Doiel has the same draw to the organization.

"I have served on quite a few boards, but this one is the most rewarding because it is helping children and veterans," he said. "The benefits of this organization come in so many different forms – from muscle and body therapy to mental benefits and socialization."

HETRA has recently partnered with Go Physical Therapy, which allows the organization to expand the services currently offered. Further, the organization anticipates that it will perform 25 to 40 percent of its sessions at the outdoor arena once the accessibility problems are addressed. Currently, the organization hosts nearly 125 sessions per week, with plans to grow to 150 by the end of the year.
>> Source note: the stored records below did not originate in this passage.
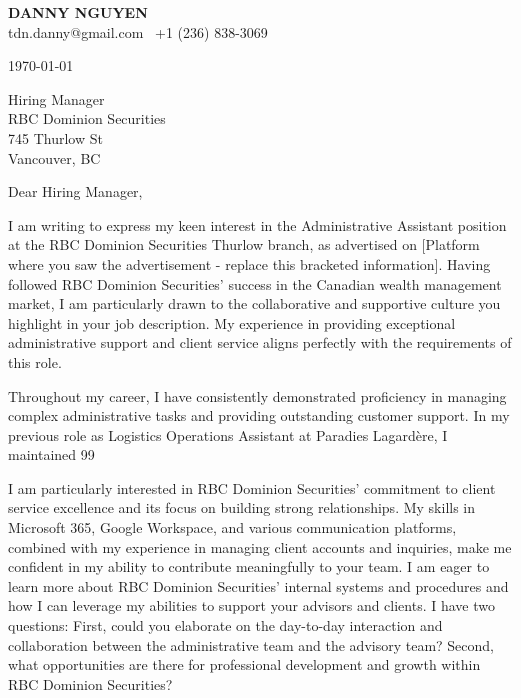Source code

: \documentclass[letterpaper,11pt]{article}
\begin{document}
\textbf{DANNY NGUYEN} \\
tdn.danny@gmail.com \textbullet\ +1 (236) 838-3069 \\
\vspace{20pt}

\today \\
\vspace{20pt}

Hiring Manager \\
RBC Dominion Securities \\
745 Thurlow St \\
Vancouver, BC \\
\vspace{20pt}

Dear Hiring Manager, \\
\vspace{10pt}

I am writing to express my keen interest in the Administrative Assistant position at the RBC Dominion Securities Thurlow branch, as advertised on [Platform where you saw the advertisement -  replace this bracketed information].  Having followed RBC Dominion Securities' success in the Canadian wealth management market, I am particularly drawn to the collaborative and supportive culture you highlight in your job description. My experience in providing exceptional administrative support and client service aligns perfectly with the requirements of this role.

\vspace{10pt}

Throughout my career, I have consistently demonstrated proficiency in managing complex administrative tasks and providing outstanding customer support.  In my previous role as Logistics Operations Assistant at Paradies Lagardère, I maintained 99%

\vspace{10pt}

I am particularly interested in RBC Dominion Securities' commitment to client service excellence and its focus on building strong relationships. My skills in Microsoft 365, Google Workspace, and various communication platforms, combined with my experience in managing client accounts and inquiries, make me confident in my ability to contribute meaningfully to your team. I am eager to learn more about RBC Dominion Securities' internal systems and procedures and how I can leverage my abilities to support your advisors and clients.  I have two questions: First, could you elaborate on the day-to-day interaction and collaboration between the administrative team and the advisory team? Second, what opportunities are there for professional development and growth within RBC Dominion Securities?
\end{document}
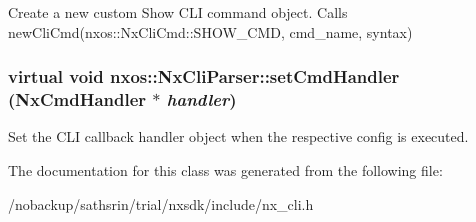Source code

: \label{classnxos_1_1NxCliParser_ac07fa22d7d83d4c9015ea1f3976163d8}
Create a new custom Show CLI command object. Calls newCliCmd(nxos::NxCliCmd::SHOW\_\-CMD, cmd\_\-name, syntax) \hypertarget{classnxos_1_1NxCliParser_a711e36619a40625ebf62b59693529d88}{
\subsubsection[{setCmdHandler}]{\setlength{\rightskip}{0pt plus 5cm}virtual void nxos::NxCliParser::setCmdHandler ({\bf NxCmdHandler} $\ast$ {\em handler})}}
\label{classnxos_1_1NxCliParser_a711e36619a40625ebf62b59693529d88}
Set the CLI callback handler object when the respective config is executed. 

The documentation for this class was generated from the following file:\begin{DoxyCompactItemize}
\item 
/nobackup/sathsrin/trial/nxsdk/include/nx\_\-cli.h\end{DoxyCompactItemize}
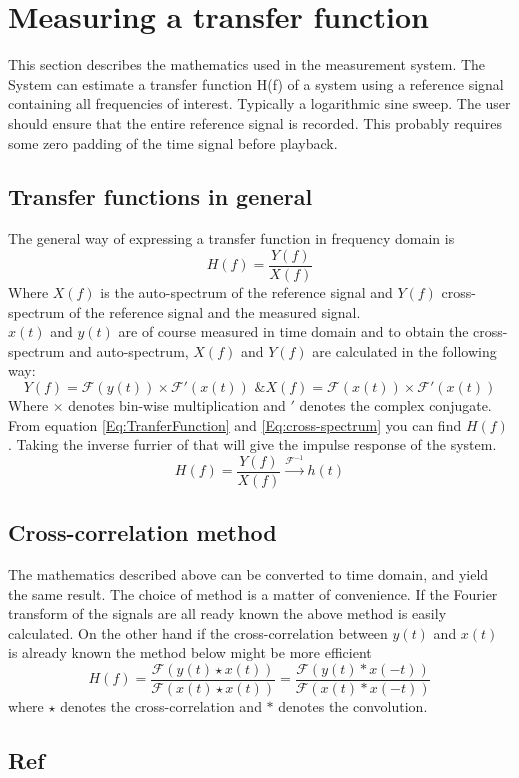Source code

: \section{Measuring a transfer function}
This section describes the mathematics used in the measurement system. The System can estimate a transfer function H(f) of a system using a reference signal containing all frequencies of interest. Typically  a logarithmic sine sweep. The user should ensure that the entire reference signal is recorded. This probably requires some zero padding of the time signal before playback.
\subsection{Transfer functions in general}
The general way of expressing a transfer function in frequency domain is
\begin{equation}
H(f)=\frac{Y(f)}{X(f)}
\label{Eq:TranferFunction}
\end{equation}
Where $X(f)$ is the auto-spectrum of the reference signal and $Y(f)$ cross-spectrum of the reference signal and the measured signal.\\
$x(t)$ and $y(t)$ are of course measured in time domain and to obtain the cross-spectrum and auto-spectrum, $X(f)$ and $Y(f)$ are calculated in the following way:
\begin{equation}
Y(f)=\mathscr{F}(y(t))\times\mathscr{F}'(x(t)) \text{ \& } X(f)=\mathscr{F}(x(t))\times\mathscr{F}'(x(t))
\label{Eq:cross-spectrum}
\end{equation}
Where $\times$ denotes bin-wise multiplication and $'$ denotes the complex conjugate. \\
From equation \ref{Eq:TranferFunction} and \ref{Eq:cross-spectrum} you can find $H(f)$. Taking the inverse furrier of that will give the impulse response of the system. 
\begin{equation}
H(f) = \frac{Y(f)}{X(f)} \xrightarrow{\mathscr{F}^{-1}} h(t)
\label{Eq:Impulseresponse}
\end{equation} 

\subsection{Cross-correlation method}
The mathematics described above can be converted to time domain, and yield the same result. The choice of method is a matter of convenience. If the Fourier transform of the signals are all ready known the above method is easily calculated. On the other hand if the cross-correlation between $y(t)$ and $x(t)$ is already known the method below might be more efficient
\begin{equation}
H(f)=\dfrac{\mathscr{F}(y(t)\star x(t))} {\mathscr{F}(x(t)\star x(t))}=
\dfrac{\mathscr{F}(y(t)\ast x(-t))} {\mathscr{F}(x(t)\ast x(-t))}
\label{Eq:Xcorr method}
\end{equation}  
where $\star $ denotes the cross-correlation and $\ast $ denotes the convolution. %

\subsection{Ref}
\citep{TutorialMeasurementPowerSpectra}




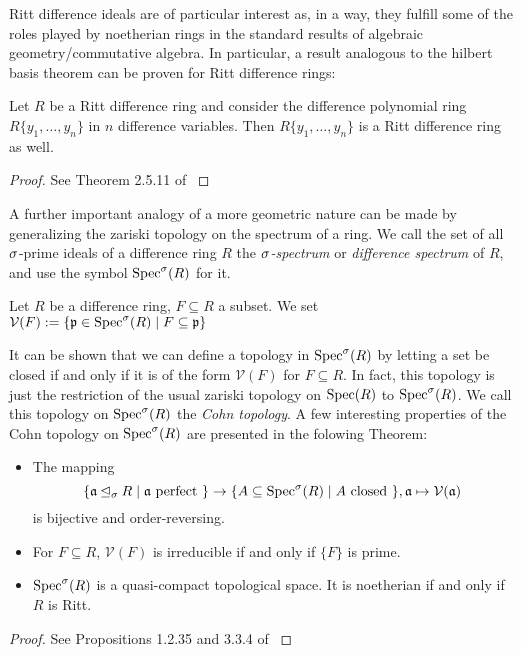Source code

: Ritt difference ideals are of particular interest as, in a way, they fulfill some of the roles played by noetherian rings in the standard results of algebraic geometry/commutative algebra.
In particular, a result analogous to the hilbert basis theorem can be proven for Ritt difference rings:

\begin{theorem}
Let $R$ be a Ritt difference ring and consider the difference polynomial ring $R\{y_1, \ldots, y_n\}$ in $n$ difference variables. Then $R\{y_1, \ldots, y_n\}$ is a Ritt difference ring as well.
\begin{proof} See Theorem 2.5.11 of \cite{levin} \end{proof}
\end{theorem}

A further important analogy of a more geometric nature can be made by generalizing the zariski topology on the spectrum of a ring. 
We call the set of all $\sigma$-prime ideals of a difference ring $R$ the \emph{$\sigma$-spectrum} or \emph{difference spectrum}  of $R$, and use the symbol $\operatorname{Spec}^\sigma(R)$ for it.

\begin{defn}
Let $R$ be a difference ring, $F \subseteq R$ a subset. We set $\mathcal{V}(F) := \{ \mathfrak{p} \in \operatorname{Spec}^\sigma(R) \mid F \subseteq \mathfrak{p} \}$
\end{defn}

It can be shown that we can define a topology in $\operatorname{Spec}^\sigma(R)$ by letting a set be closed if and only if it is of the form $\mathcal{V}(F)$ for $F \subseteq R$. 
In fact, this topology is just the restriction of the usual zariski topology on $\operatorname{Spec}(R)$ to $\operatorname{Spec}^\sigma(R)$.
We call this topology on $\operatorname{Spec}^\sigma(R)$ the \emph{Cohn topology}. A few interesting properties of the Cohn topology on $\operatorname{Spec}^\sigma(R)$ are presented in the folowing Theorem:

\begin{prop}
\begin{itemize}
Let $R$ be a difference ring. Then: 
\item The mapping $$\{ \mathfrak{a} \unlhd_{\sigma} R \mid \mathfrak{a}\text{ perfect }\} \rightarrow \{ A \subseteq \operatorname{Spec}^\sigma(R) \mid A \text{ closed }\}, \mathfrak{a} \mapsto \mathcal{V}(\mathfrak{a})$$
 is bijective and order-reversing.
\item For $F \subseteq R$,  $\mathcal{V}(F)$ is irreducible if and only if $\{F\}$ is prime.
\item $\operatorname{Spec}^\sigma(R)$ is a quasi-compact topological space. It is noetherian if and only if $R$ is Ritt.
\end{itemize}
\begin{proof} See Propositions 1.2.35 and 3.3.4 of \cite{wibmer} \end{proof}
\end{prop}


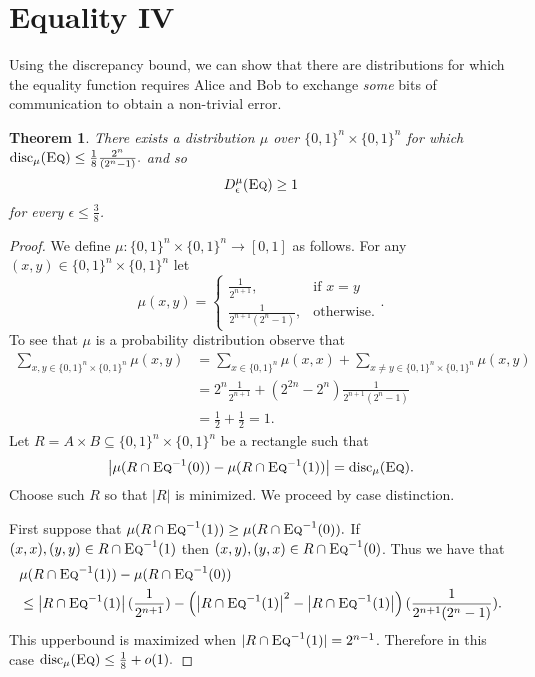\documentclass[11pt]{amsart}
\theoremstyle{plain}
\newtheorem{theorem}{Theorem}
\theoremstyle{definition}
\theoremstyle{plain}
\newcommand{\disc}{\mathrm{disc}}
\newcommand{\Eq}{\textsc{Eq}}
\begin{document}
\newpage \section{Equality IV}

Using the discrepancy bound, we can show that there are distributions for which the equality function requires Alice and Bob to exchange \emph{some} bits of communication to obtain a non-trivial error.

\begin{theorem}
There exists a distribution $\mu$ over $\{0,1\}^n \times \{0,1\}^n$ for which 
$
\disc_\mu(\Eq) \leq \frac18 \frac{2^n}{(2^n-1)}.
$
and so
\[
D^\mu_\epsilon(\Eq) \ge 1
\]
for every $\epsilon \le \frac38$.
\end{theorem}

\begin{proof}
    We define $\mu : \{0,1\}^n  \times \{0,1\}^n \rightarrow [0,1]$ as follows. For any $(x,y) \in \{0,1\}^n\times \{0,1\}^n$ let
    $$ \mu(x,y) = \begin{cases}
        \frac{1}{2^{n+1}}, &\text{if } x=y \\
        \frac{1}{2^{n+1}(2^n-1)}, &\text{otherwise}.
    \end{cases}.$$
    To see that $\mu$ is a probability distribution observe that
    \begin{align*}\sum_{x,y \in \{0,1\}^n\times \{0,1\}^n} \mu(x,y) &= \sum_{x\in\{0,1\}^n}\mu(x,x) + \sum_{x\neq y \in \{0,1\}^n\times \{0,1\}^n} \mu(x,y)\\
     &= 2^n \frac{1}{2^{n+1}} + (2^{2n}-2^n)\frac{1}{2^{n+1}(2^n-1)}\\
    &= \frac{1}{2} + \frac{1}{2} = 1.
    \end{align*}
    Let $R = A\times B \subseteq \{0,1\}^n\times\{0,1\}^n$ be a rectangle such that
    $$\left|\mu(R\cap \Eq^{-1}(0)) - \mu(R\cap \Eq^{-1}(1))\right| = \disc_\mu(\Eq).$$
    Choose such $R$ so that $|R|$ is minimized. We proceed by case distinction. 
    
    First suppose that $\mu(R\cap \Eq^{-1}(1)) \geq \mu(R\cap \Eq^{-1}(0)).$ If $(x,x), (y,y) \in R\cap \Eq^{-1}(1)$ then $(x,y), (y,x) \in R\cap \Eq^{-1}(0)$. Thus we have that 
    \begin{align*}&\mu(R\cap \Eq^{-1}(1)) - \mu(R\cap \Eq^{-1}(0))\\ 
        &\leq \left|R\cap \Eq^{-1}(1)\right|(\frac{1}{2^{n+1}})-\left(\left|R\cap \Eq^{-1}(1)\right|^2-\left|R\cap \Eq^{-1}(1)\right|\right)(\frac{1}{2^{n+1}(2^n-1)}).
    \end{align*}
    This upperbound is maximized when $|R\cap \Eq^{-1}(1)|=2^{n-1}$. Therefore in this case $\disc_\mu(\Eq) \leq \frac{1}{8} + o(1).$
    

\end{proof}
\end{document}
Better yet: No participants are turned away. If someone cannot afford the equine therapy, HETRA gives out stipends to accommodate the costs. The organization holds fundraisers to pay for the stipends, including the Little Britches horse show on Aug. 27, which the Omaha HDR office is sponsoring.

HETRA will also have signage near the new parking area stating that the construction was made possible by a grant from the HDR Foundation. HETRA previously honored the foundation by naming the area off of the indoor arena the HDR Foundation Viewing Room.

"It's been so great to see the relationship between our employees and HETRA grow," Doiel said. "These kids get attached to their horse and their faces light up when they see them. Just knowing that our employees are playing a part in that – it really makes a huge impact."